1) JOSÉ AUGUSTO FORTUNATO foi um dos componentes da 1ª Câmara da Vila de Abaeté, em 1881. Descende de uma família de imigrantes judeus que se estabeleceram em Abaeté, onde alguns de seus membros estão sepultados em área separada no Cemitério Público de N. S. da Conceição em Abaetetuba.

2) ABRAHAM FORTUNATO/José Abraão pertencia a essa família de judeus.

3) O cemitério era o antigo Cemitério Municipal de N. S. da Conceição, localizado na antiga Trav. da Conceição, hoje Av. Pedro Rodrigues, foi construído no governo do Intendente Municipal Emygdio Nery da Costa, ano de 1896, conforme citação: “Pago à Leonel Antonio Lobato, pela verba –continuação do Cemitério Municipal – sito na Trav. da Conceição, em 24/10/1896, 1ª prestação do contrato com a intendência” – Nery da Costa.


TRAV. PADRE PIMENTEL:

Trav.
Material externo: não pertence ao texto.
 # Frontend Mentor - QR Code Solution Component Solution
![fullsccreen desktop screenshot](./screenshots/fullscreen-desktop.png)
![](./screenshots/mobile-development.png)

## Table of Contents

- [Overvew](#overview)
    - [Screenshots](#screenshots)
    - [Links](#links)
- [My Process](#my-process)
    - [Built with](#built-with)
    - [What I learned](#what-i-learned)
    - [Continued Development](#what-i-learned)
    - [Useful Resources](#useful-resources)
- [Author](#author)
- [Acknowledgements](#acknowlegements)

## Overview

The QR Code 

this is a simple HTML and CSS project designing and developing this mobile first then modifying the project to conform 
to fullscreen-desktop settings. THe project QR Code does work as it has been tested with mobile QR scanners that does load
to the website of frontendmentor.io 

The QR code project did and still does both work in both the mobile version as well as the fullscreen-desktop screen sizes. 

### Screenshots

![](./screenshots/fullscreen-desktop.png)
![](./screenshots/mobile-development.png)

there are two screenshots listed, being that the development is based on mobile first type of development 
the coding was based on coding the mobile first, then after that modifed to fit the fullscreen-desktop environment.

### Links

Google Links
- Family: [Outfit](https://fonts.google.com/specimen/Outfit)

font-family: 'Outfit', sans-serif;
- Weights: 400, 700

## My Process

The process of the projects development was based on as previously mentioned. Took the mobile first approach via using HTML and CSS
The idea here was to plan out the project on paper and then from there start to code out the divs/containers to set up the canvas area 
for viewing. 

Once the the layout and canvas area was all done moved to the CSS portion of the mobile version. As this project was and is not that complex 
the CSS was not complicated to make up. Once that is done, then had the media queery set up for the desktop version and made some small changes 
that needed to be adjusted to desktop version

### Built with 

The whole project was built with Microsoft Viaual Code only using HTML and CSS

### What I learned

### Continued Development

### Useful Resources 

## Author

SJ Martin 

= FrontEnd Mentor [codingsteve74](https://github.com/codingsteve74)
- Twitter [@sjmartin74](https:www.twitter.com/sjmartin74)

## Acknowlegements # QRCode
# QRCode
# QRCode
Padre Pimentel, em 1906.


Observações s/o Pe. Pimentel:

1) O Pe. Pimentel/FRANCISCO MANOEL PIMENTEL chega à Abaeté/Pa em 1888 p/substituir o Padre Teodoro. Em Abaeté desenvolveu múltiplas atividades, sendo professor, pároco, político. Mas s/fama veio p/suas inclinações políticas, tendo p/esse motivo deixado o seu nome marcado na história. É originário da região de Barcarena e tendo muitos parentes na Vila de Abaeté e Vila de Beja.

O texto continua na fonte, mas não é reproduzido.